## Data extract
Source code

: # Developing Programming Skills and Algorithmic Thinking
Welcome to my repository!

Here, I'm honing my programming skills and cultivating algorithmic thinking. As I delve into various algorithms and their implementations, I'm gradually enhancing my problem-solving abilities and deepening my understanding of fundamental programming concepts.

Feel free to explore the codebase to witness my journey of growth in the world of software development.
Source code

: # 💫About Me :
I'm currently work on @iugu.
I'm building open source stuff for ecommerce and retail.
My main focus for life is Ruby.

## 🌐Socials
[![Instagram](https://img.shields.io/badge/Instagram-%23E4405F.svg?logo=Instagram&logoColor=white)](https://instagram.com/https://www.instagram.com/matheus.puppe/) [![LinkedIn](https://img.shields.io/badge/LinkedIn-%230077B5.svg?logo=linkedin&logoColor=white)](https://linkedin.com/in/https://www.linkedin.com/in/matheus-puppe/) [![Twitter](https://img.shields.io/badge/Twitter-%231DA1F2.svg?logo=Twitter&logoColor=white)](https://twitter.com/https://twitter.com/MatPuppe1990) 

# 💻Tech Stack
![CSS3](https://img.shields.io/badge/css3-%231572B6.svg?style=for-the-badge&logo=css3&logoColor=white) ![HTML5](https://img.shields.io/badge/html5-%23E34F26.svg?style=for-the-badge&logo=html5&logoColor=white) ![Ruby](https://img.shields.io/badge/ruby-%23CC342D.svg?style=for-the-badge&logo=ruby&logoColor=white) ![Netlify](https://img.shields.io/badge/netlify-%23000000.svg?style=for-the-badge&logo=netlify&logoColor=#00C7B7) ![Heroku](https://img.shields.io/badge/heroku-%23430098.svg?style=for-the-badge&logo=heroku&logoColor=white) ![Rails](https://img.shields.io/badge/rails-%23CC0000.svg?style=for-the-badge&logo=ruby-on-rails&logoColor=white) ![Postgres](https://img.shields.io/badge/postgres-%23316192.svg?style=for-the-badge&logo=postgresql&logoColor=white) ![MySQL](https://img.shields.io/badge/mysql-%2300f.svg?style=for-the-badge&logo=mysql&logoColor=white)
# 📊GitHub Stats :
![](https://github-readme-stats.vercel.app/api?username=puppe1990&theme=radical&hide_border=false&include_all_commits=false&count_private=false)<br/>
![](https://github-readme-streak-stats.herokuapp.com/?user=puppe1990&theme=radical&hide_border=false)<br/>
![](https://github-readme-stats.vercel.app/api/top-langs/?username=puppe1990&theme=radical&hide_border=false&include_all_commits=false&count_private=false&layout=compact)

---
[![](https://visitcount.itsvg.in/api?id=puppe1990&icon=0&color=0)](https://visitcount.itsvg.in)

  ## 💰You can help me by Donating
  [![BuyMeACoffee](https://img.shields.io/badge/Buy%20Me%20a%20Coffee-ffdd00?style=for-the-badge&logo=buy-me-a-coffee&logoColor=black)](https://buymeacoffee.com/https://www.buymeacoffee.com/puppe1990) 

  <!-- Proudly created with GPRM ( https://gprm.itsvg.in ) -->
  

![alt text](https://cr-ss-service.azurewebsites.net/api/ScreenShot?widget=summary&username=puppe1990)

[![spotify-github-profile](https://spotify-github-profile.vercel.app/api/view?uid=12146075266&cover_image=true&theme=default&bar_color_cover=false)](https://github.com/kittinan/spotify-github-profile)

## Exercise aim
Restate every entry exactly. Leave nothing out.

## Solution
Source code

: # Developing Programming Skills and Algorithmic Thinking
Welcome to my repository!

Here, I'm honing my programming skills and cultivating algorithmic thinking. As I delve into various algorithms and their implementations, I'm gradually enhancing my problem-solving abilities and deepening my understanding of fundamental programming concepts.

Feel free to explore the codebase to witness my journey of growth in the world of software development.
Source code

: # 💫About Me :
I'm currently work on @iugu.
I'm building open source stuff for ecommerce and retail.
My main focus for life is Ruby.

## 🌐Socials
[![Instagram](https://img.shields.io/badge/Instagram-%23E4405F.svg?logo=Instagram&logoColor=white)](https://instagram.com/https://www.instagram.com/matheus.puppe/) [![LinkedIn](https://img.shields.io/badge/LinkedIn-%230077B5.svg?logo=linkedin&logoColor=white)](https://linkedin.com/in/https://www.linkedin.com/in/matheus-puppe/) [![Twitter](https://img.shields.io/badge/Twitter-%231DA1F2.svg?logo=Twitter&logoColor=white)](https://twitter.com/https://twitter.com/MatPuppe1990) 

# 💻Tech Stack
![CSS3](https://img.shields.io/badge/css3-%231572B6.svg?style=for-the-badge&logo=css3&logoColor=white) ![HTML5](https://img.shields.io/badge/html5-%23E34F26.svg?style=for-the-badge&logo=html5&logoColor=white) ![Ruby](https://img.shields.io/badge/ruby-%23CC342D.svg?style=for-the-badge&logo=ruby&logoColor=white) ![Netlify](https://img.shields.io/badge/netlify-%23000000.svg?style=for-the-badge&logo=netlify&logoColor=#00C7B7) ![Heroku](https://img.shields.io/badge/heroku-%23430098.svg?style=for-the-badge&logo=heroku&logoColor=white) ![Rails](https://img.shields.io/badge/rails-%23CC0000.svg?style=for-the-badge&logo=ruby-on-rails&logoColor=white) ![Postgres](https://img.shields.io/badge/postgres-%23316192.svg?style=for-the-badge&logo=postgresql&logoColor=white) ![MySQL](https://img.shields.io/badge/mysql-%2300f.svg?style=for-the-badge&logo=mysql&logoColor=white)
# 📊GitHub Stats :
![](https://github-readme-stats.vercel.app/api?username=puppe1990&theme=radical&hide_border=false&include_all_commits=false&count_private=false)<br/>
![](https://github-readme-streak-stats.herokuapp.com/?user=puppe1990&theme=radical&hide_border=false)<br/>
![](https://github-readme-stats.vercel.app/api/top-langs/?username=puppe1990&theme=radical&hide_border=false&include_all_commits=false&count_private=false&layout=compact)

---
[![](https://visitcount.itsvg.in/api?id=puppe1990&icon=0&color=0)](https://visitcount.itsvg.in)

  ## 💰You can help me by Donating
  [![BuyMeACoffee](https://img.shields.io/badge/Buy%20Me%20a%20Coffee-ffdd00?style=for-the-badge&logo=buy-me-a-coffee&logoColor=black)](https://buymeacoffee.com/https://www.buymeacoffee.com/puppe1990) 

  <!-- Proudly created with GPRM ( https://gprm.itsvg.in ) -->
  

![alt text](https://cr-ss-service.azurewebsites.net/api/ScreenShot?widget=summary&username=puppe1990)

[![spotify-github-profile](https://spotify-github-profile.vercel.app/api/view?uid=12146075266&cover_image=true&theme=default&bar_color_cover=false)](https://github.com/kittinan/spotify-github-profile)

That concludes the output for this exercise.